───── Task inputs
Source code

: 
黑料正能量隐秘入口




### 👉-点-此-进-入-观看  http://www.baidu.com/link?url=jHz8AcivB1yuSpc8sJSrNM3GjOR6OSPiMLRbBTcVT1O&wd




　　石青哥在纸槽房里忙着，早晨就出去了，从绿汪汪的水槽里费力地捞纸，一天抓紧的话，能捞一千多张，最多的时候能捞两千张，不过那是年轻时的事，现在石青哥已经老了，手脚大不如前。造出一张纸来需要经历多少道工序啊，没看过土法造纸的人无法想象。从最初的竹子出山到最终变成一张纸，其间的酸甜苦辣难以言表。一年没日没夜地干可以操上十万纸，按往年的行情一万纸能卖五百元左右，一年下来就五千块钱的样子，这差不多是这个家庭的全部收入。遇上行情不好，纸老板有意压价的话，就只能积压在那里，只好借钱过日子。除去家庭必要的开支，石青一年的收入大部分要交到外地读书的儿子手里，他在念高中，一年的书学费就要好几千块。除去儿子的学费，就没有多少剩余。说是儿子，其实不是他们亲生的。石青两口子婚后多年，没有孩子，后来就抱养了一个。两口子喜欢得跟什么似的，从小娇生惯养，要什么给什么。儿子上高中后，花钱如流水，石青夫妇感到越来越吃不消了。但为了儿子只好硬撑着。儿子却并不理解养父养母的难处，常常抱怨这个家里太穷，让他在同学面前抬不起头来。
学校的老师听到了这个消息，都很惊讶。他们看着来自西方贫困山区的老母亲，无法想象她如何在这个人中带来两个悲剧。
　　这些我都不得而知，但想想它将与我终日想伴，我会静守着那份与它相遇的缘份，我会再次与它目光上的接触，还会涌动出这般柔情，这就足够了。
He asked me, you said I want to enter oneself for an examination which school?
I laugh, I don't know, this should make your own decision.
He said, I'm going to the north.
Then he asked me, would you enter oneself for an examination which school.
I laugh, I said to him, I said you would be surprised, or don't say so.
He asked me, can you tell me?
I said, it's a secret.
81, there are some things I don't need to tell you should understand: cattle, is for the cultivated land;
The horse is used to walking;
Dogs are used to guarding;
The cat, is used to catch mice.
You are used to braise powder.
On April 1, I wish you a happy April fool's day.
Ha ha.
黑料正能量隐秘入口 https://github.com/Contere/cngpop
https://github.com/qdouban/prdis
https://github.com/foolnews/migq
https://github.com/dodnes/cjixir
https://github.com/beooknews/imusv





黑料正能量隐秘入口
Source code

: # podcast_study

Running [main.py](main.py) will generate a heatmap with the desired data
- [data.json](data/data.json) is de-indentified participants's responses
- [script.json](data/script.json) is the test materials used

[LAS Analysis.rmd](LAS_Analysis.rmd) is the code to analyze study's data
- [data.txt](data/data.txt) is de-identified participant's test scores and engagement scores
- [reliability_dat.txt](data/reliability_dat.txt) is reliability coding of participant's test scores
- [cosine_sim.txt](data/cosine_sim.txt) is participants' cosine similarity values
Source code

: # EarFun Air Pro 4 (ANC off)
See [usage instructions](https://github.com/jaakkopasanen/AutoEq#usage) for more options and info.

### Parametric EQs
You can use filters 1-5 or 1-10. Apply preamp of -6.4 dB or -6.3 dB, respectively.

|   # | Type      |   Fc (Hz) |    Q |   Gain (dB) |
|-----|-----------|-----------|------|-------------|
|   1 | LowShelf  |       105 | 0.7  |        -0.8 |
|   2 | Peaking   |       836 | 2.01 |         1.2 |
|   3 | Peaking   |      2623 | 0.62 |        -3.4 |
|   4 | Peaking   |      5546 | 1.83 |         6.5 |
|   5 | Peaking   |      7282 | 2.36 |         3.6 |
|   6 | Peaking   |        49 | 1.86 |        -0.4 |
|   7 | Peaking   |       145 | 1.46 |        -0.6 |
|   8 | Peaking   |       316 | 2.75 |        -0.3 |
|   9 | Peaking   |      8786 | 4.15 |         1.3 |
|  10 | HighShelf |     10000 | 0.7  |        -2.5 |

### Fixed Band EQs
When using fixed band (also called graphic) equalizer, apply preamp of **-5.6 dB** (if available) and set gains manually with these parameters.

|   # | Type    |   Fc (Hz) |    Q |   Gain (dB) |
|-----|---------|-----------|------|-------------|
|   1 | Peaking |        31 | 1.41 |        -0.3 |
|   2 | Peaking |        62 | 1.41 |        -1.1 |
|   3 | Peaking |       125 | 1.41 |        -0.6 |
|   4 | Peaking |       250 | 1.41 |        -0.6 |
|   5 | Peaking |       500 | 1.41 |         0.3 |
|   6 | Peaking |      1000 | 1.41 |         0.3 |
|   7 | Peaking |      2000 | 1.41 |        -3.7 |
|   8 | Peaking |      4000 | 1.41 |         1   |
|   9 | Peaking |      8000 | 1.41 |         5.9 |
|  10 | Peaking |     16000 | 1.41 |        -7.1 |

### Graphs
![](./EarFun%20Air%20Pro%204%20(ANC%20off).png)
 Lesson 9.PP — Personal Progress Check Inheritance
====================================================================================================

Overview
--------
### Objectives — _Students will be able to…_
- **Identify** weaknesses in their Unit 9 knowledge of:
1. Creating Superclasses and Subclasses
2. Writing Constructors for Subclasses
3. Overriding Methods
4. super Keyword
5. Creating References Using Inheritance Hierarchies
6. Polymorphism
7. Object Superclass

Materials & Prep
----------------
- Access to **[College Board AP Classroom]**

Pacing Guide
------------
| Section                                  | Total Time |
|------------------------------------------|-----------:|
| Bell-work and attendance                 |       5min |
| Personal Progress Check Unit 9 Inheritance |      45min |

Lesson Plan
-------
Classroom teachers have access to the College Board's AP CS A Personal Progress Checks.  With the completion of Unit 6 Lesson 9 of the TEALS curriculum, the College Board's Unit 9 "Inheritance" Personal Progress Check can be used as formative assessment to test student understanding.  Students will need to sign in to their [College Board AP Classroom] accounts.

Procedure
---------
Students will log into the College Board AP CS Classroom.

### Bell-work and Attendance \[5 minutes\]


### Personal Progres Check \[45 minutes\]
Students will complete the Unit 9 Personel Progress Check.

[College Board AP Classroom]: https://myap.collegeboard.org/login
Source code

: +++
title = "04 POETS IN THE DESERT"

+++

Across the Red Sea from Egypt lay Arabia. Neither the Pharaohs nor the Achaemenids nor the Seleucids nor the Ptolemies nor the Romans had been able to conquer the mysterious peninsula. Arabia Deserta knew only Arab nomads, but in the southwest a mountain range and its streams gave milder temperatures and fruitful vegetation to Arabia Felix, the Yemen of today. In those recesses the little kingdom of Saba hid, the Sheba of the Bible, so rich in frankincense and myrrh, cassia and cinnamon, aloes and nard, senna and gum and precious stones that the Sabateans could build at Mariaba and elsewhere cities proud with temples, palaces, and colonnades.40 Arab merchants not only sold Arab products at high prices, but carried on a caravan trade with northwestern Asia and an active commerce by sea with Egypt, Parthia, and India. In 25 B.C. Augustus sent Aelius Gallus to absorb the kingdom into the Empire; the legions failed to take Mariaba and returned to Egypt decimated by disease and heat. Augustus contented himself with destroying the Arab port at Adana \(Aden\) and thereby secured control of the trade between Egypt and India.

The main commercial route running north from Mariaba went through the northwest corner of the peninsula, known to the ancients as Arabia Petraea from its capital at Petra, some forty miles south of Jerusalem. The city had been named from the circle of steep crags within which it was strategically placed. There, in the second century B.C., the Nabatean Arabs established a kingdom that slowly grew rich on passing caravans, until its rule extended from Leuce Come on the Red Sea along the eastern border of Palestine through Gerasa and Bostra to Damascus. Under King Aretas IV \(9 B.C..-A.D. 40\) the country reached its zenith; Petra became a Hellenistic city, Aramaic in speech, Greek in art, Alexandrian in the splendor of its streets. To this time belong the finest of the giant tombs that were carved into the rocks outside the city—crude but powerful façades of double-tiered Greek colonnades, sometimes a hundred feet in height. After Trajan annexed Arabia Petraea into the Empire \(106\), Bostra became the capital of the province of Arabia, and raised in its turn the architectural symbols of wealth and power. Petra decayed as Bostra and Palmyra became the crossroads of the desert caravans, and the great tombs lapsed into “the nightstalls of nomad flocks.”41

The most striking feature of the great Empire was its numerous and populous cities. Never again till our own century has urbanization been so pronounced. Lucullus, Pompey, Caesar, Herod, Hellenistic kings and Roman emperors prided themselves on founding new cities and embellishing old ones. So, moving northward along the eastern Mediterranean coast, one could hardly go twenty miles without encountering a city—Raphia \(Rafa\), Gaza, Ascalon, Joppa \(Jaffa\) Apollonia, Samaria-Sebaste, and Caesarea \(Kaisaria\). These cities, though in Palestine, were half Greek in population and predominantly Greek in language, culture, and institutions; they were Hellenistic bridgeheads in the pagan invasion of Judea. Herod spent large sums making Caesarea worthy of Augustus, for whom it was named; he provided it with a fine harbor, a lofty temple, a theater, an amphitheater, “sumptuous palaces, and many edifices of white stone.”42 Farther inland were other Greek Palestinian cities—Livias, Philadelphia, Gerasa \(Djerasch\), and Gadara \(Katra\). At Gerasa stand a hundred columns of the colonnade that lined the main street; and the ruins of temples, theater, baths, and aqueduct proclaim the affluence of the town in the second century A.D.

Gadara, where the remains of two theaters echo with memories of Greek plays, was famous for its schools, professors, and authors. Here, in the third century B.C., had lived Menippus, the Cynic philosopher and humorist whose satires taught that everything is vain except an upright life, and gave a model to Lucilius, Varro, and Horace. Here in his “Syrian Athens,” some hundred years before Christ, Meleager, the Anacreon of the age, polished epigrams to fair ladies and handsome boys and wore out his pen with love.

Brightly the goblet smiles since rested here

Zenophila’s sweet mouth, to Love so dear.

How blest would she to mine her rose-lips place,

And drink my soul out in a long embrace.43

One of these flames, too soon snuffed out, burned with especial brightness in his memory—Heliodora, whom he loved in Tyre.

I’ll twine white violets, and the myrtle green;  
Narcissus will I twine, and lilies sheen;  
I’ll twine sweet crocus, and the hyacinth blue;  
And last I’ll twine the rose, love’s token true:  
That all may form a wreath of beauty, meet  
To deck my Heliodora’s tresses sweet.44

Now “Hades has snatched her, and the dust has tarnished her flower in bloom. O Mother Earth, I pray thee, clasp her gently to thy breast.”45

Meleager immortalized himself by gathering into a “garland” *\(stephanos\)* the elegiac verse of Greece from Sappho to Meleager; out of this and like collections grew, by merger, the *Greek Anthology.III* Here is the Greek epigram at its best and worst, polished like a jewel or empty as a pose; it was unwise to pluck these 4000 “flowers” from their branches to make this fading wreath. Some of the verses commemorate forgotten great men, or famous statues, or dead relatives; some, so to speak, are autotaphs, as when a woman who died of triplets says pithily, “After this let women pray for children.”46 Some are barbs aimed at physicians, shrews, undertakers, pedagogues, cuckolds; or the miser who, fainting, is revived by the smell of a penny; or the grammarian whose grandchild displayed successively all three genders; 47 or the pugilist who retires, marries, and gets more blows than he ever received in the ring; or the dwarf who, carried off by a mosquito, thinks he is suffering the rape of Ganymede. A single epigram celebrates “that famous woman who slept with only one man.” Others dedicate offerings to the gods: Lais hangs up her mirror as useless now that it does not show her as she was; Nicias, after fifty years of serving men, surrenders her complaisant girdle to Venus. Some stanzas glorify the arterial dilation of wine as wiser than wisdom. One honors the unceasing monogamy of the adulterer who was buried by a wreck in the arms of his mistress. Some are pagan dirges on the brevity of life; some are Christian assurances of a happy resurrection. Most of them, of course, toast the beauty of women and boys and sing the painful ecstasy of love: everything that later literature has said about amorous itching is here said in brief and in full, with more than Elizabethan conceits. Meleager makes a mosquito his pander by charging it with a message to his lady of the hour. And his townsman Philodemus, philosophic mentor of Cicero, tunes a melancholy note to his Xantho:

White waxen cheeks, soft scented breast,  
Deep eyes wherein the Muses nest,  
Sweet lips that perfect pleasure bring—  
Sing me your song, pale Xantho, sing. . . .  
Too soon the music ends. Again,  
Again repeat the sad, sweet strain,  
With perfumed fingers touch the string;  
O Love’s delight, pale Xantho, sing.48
──────────
■ Exercise aim
Give back the listing exactly, please, from its first line to the line containing "- [reliability_dat.txt](data/reliability_dat.txt) is", inclusive, and nothing past that line.

■ Solution below
Source code

: 
黑料正能量隐秘入口




### 👉-点-此-进-入-观看  http://www.baidu.com/link?url=jHz8AcivB1yuSpc8sJSrNM3GjOR6OSPiMLRbBTcVT1O&wd




　　石青哥在纸槽房里忙着，早晨就出去了，从绿汪汪的水槽里费力地捞纸，一天抓紧的话，能捞一千多张，最多的时候能捞两千张，不过那是年轻时的事，现在石青哥已经老了，手脚大不如前。造出一张纸来需要经历多少道工序啊，没看过土法造纸的人无法想象。从最初的竹子出山到最终变成一张纸，其间的酸甜苦辣难以言表。一年没日没夜地干可以操上十万纸，按往年的行情一万纸能卖五百元左右，一年下来就五千块钱的样子，这差不多是这个家庭的全部收入。遇上行情不好，纸老板有意压价的话，就只能积压在那里，只好借钱过日子。除去家庭必要的开支，石青一年的收入大部分要交到外地读书的儿子手里，他在念高中，一年的书学费就要好几千块。除去儿子的学费，就没有多少剩余。说是儿子，其实不是他们亲生的。石青两口子婚后多年，没有孩子，后来就抱养了一个。两口子喜欢得跟什么似的，从小娇生惯养，要什么给什么。儿子上高中后，花钱如流水，石青夫妇感到越来越吃不消了。但为了儿子只好硬撑着。儿子却并不理解养父养母的难处，常常抱怨这个家里太穷，让他在同学面前抬不起头来。
学校的老师听到了这个消息，都很惊讶。他们看着来自西方贫困山区的老母亲，无法想象她如何在这个人中带来两个悲剧。
　　这些我都不得而知，但想想它将与我终日想伴，我会静守着那份与它相遇的缘份，我会再次与它目光上的接触，还会涌动出这般柔情，这就足够了。
He asked me, you said I want to enter oneself for an examination which school?
I laugh, I don't know, this should make your own decision.
He said, I'm going to the north.
Then he asked me, would you enter oneself for an examination which school.
I laugh, I said to him, I said you would be surprised, or don't say so.
He asked me, can you tell me?
I said, it's a secret.
81, there are some things I don't need to tell you should understand: cattle, is for the cultivated land;
The horse is used to walking;
Dogs are used to guarding;
The cat, is used to catch mice.
You are used to braise powder.
On April 1, I wish you a happy April fool's day.
Ha ha.
黑料正能量隐秘入口 https://github.com/Contere/cngpop
https://github.com/qdouban/prdis
https://github.com/foolnews/migq
https://github.com/dodnes/cjixir
https://github.com/beooknews/imusv





黑料正能量隐秘入口
Source code

: # podcast_study

Running [main.py](main.py) will generate a heatmap with the desired data
- [data.json](data/data.json) is de-indentified participants's responses
- [script.json](data/script.json) is the test materials used

[LAS Analysis.rmd](LAS_Analysis.rmd) is the code to analyze study's data
- [data.txt](data/data.txt) is de-identified participant's test scores and engagement scores
- [reliability_dat.txt](data/reliability_dat.txt) is reliability coding of participant's test scores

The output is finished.